WORK INSTRUCTION: Copy out the records in full, word for word, without pictures.

[[ INFORMATION SUPPLIED, beginning ]]

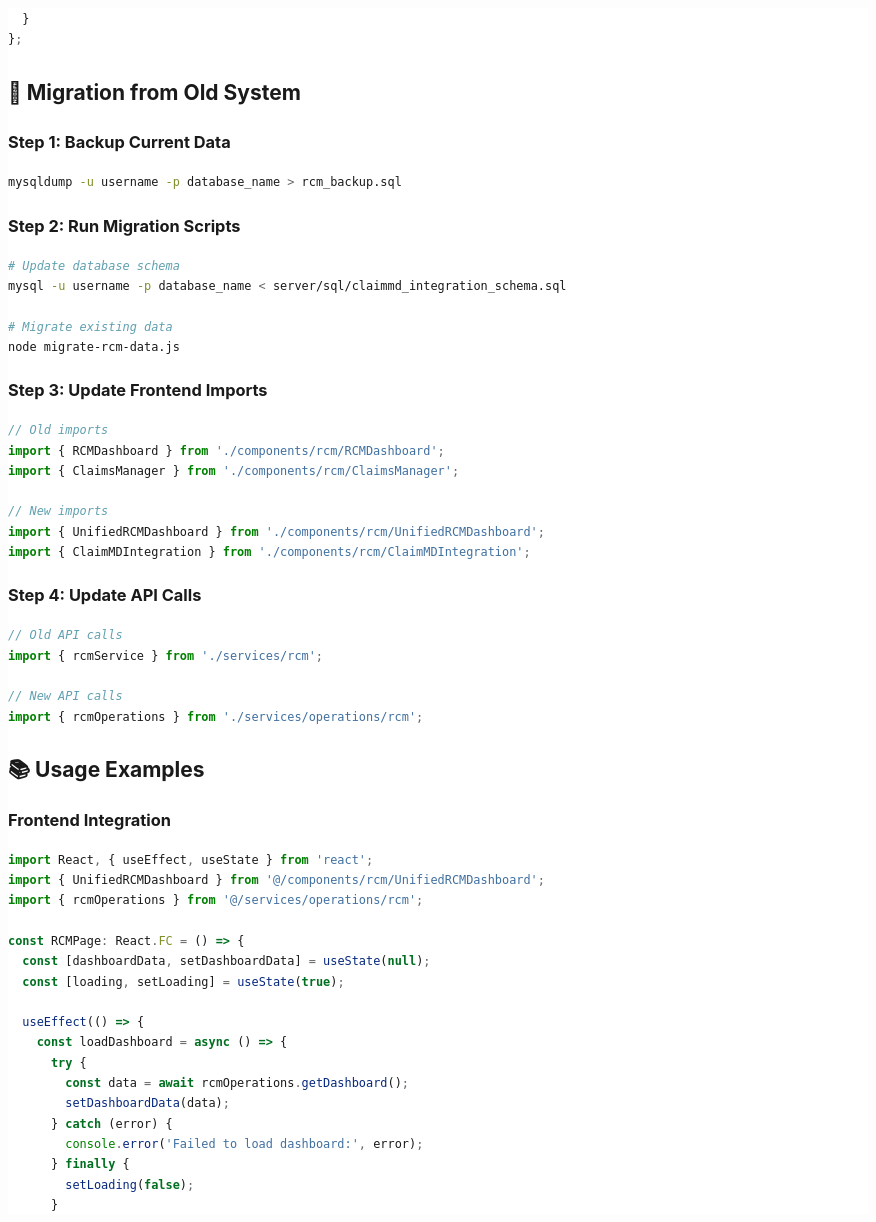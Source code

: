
 ```javascript
  }
};
```

## 🔄 Migration from Old System

### Step 1: Backup Current Data
```bash
mysqldump -u username -p database_name > rcm_backup.sql
```

### Step 2: Run Migration Scripts
```bash
# Update database schema
mysql -u username -p database_name < server/sql/claimmd_integration_schema.sql

# Migrate existing data
node migrate-rcm-data.js
```

### Step 3: Update Frontend Imports
```javascript
// Old imports
import { RCMDashboard } from './components/rcm/RCMDashboard';
import { ClaimsManager } from './components/rcm/ClaimsManager';

// New imports
import { UnifiedRCMDashboard } from './components/rcm/UnifiedRCMDashboard';
import { ClaimMDIntegration } from './components/rcm/ClaimMDIntegration';
```

### Step 4: Update API Calls
```javascript
// Old API calls
import { rcmService } from './services/rcm';

// New API calls
import { rcmOperations } from './services/operations/rcm';
```

## 📚 Usage Examples

### Frontend Integration

```typescript
import React, { useEffect, useState } from 'react';
import { UnifiedRCMDashboard } from '@/components/rcm/UnifiedRCMDashboard';
import { rcmOperations } from '@/services/operations/rcm';

const RCMPage: React.FC = () => {
  const [dashboardData, setDashboardData] = useState(null);
  const [loading, setLoading] = useState(true);

  useEffect(() => {
    const loadDashboard = async () => {
      try {
        const data = await rcmOperations.getDashboard();
        setDashboardData(data);
      } catch (error) {
        console.error('Failed to load dashboard:', error);
      } finally {
        setLoading(false);
      }
```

[[ INFORMATION SUPPLIED, end ]]

TASK ANSWER:
Source code

:
 ```javascript
  }
};
```

## 🔄 Migration from Old System

### Step 1: Backup Current Data
```bash
mysqldump -u username -p database_name > rcm_backup.sql
```

### Step 2: Run Migration Scripts
```bash
# Update database schema
mysql -u username -p database_name < server/sql/claimmd_integration_schema.sql

# Migrate existing data
node migrate-rcm-data.js
```

### Step 3: Update Frontend Imports
```javascript
// Old imports
import { RCMDashboard } from './components/rcm/RCMDashboard';
import { ClaimsManager } from './components/rcm/ClaimsManager';

// New imports
import { UnifiedRCMDashboard } from './components/rcm/UnifiedRCMDashboard';
import { ClaimMDIntegration } from './components/rcm/ClaimMDIntegration';
```

### Step 4: Update API Calls
```javascript
// Old API calls
import { rcmService } from './services/rcm';

// New API calls
import { rcmOperations } from './services/operations/rcm';
```

## 📚 Usage Examples

### Frontend Integration

```typescript
import React, { useEffect, useState } from 'react';
import { UnifiedRCMDashboard } from '@/components/rcm/UnifiedRCMDashboard';
import { rcmOperations } from '@/services/operations/rcm';

const RCMPage: React.FC = () => {
  const [dashboardData, setDashboardData] = useState(null);
  const [loading, setLoading] = useState(true);

  useEffect(() => {
    const loadDashboard = async () => {
      try {
        const data = await rcmOperations.getDashboard();
        setDashboardData(data);
      } catch (error) {
        console.error('Failed to load dashboard:', error);
      } finally {
        setLoading(false);
      }
```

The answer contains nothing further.